### Your objective
If a line of the records contains the string "gathered", copy it out.

Stored items from a collection:
*-*-*

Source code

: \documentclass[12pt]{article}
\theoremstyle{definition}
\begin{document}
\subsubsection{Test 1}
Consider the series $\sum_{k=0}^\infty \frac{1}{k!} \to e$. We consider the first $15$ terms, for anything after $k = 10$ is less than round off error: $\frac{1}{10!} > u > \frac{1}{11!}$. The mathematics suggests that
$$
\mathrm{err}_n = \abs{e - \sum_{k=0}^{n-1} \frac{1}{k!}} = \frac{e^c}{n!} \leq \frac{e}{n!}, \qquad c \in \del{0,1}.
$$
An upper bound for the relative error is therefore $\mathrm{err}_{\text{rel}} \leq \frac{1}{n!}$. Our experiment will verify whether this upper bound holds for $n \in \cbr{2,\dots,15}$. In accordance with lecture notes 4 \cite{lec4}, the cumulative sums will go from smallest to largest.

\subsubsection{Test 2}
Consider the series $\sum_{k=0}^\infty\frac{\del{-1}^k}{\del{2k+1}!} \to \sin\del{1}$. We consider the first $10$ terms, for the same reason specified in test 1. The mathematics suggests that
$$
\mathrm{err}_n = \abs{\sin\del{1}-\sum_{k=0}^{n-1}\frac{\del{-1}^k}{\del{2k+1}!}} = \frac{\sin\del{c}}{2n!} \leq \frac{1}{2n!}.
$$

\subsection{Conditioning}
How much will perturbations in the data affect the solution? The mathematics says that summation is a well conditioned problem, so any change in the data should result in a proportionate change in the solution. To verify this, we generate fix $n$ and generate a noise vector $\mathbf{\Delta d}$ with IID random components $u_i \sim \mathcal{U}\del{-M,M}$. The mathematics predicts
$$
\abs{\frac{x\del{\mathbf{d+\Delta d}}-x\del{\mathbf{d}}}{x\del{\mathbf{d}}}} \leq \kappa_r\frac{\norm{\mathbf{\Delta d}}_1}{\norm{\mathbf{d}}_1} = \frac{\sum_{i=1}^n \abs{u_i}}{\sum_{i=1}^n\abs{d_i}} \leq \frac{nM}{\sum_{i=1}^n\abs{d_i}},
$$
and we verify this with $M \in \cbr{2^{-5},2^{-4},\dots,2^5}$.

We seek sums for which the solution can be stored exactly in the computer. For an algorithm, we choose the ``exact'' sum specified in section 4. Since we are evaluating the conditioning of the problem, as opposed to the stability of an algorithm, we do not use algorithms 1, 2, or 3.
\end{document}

*-*-*

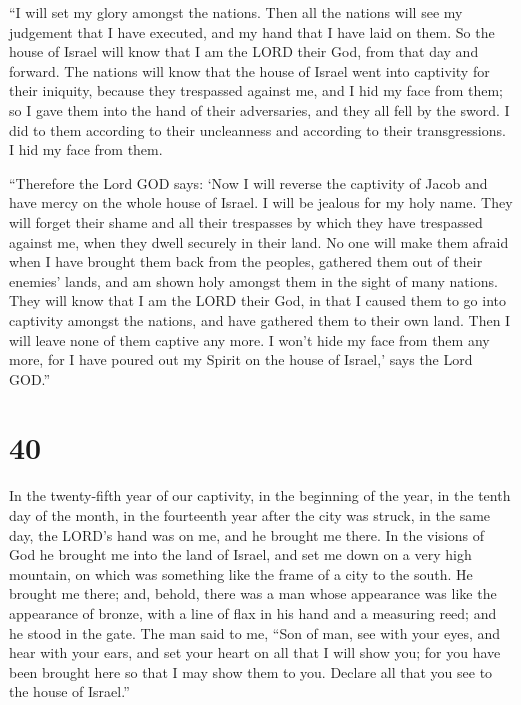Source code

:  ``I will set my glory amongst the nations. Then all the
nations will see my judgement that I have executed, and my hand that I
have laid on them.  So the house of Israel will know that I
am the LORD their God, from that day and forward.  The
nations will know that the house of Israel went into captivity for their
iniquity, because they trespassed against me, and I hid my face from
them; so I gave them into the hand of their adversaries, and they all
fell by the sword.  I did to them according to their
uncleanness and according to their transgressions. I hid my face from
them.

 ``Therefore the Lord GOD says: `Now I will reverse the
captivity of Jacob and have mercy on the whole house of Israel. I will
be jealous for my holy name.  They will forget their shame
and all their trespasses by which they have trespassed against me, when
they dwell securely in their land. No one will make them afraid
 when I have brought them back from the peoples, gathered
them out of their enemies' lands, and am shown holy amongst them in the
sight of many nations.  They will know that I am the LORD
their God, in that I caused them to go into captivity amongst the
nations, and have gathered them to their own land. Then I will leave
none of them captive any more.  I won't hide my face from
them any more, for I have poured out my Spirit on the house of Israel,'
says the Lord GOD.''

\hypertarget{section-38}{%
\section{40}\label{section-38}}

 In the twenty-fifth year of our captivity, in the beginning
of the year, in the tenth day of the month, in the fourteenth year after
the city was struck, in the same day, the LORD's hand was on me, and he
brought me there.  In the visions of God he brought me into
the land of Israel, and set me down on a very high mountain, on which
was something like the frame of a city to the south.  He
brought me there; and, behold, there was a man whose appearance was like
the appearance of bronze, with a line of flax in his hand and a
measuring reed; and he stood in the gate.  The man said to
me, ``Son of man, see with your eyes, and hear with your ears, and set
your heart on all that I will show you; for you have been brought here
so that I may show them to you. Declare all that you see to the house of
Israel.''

*-*-*

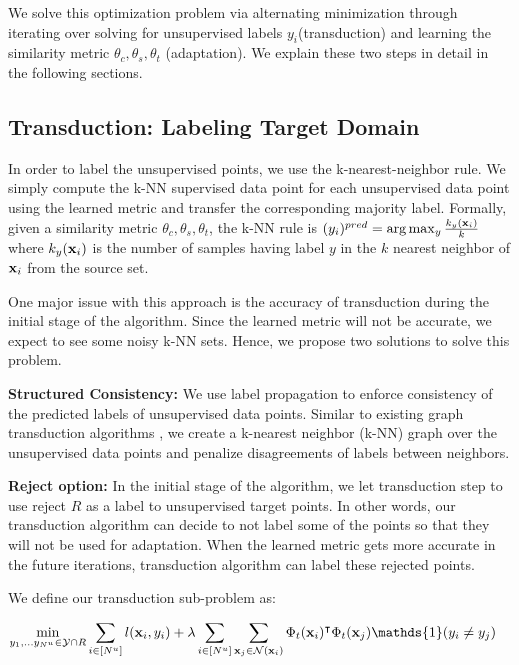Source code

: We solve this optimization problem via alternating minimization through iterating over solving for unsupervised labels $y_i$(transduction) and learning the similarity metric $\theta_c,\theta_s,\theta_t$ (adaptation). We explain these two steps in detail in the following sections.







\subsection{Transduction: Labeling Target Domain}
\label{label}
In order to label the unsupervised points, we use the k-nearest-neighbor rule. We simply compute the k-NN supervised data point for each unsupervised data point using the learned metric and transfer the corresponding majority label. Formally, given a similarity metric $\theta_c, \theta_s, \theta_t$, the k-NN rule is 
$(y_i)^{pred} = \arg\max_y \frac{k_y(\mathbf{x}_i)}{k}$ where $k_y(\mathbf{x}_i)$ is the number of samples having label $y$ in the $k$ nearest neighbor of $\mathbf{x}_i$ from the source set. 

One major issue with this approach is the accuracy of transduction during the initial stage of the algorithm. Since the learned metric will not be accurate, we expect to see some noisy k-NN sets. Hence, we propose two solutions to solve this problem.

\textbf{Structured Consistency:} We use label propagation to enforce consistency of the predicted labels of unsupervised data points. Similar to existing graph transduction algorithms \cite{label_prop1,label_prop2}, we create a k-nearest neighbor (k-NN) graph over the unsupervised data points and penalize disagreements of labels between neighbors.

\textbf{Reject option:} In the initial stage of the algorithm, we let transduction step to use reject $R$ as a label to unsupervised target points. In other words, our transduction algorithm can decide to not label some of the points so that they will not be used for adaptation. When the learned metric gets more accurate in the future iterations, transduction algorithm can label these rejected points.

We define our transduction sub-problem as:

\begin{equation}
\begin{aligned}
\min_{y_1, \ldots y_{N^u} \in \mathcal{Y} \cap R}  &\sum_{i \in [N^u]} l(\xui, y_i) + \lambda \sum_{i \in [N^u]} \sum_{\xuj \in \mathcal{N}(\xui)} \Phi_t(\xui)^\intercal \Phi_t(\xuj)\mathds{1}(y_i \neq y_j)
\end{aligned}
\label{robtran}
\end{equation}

*-*-*

### Exercise output
 when I have brought them back from the peoples, gathered
nations, and have gathered them to their own land. Then I will leave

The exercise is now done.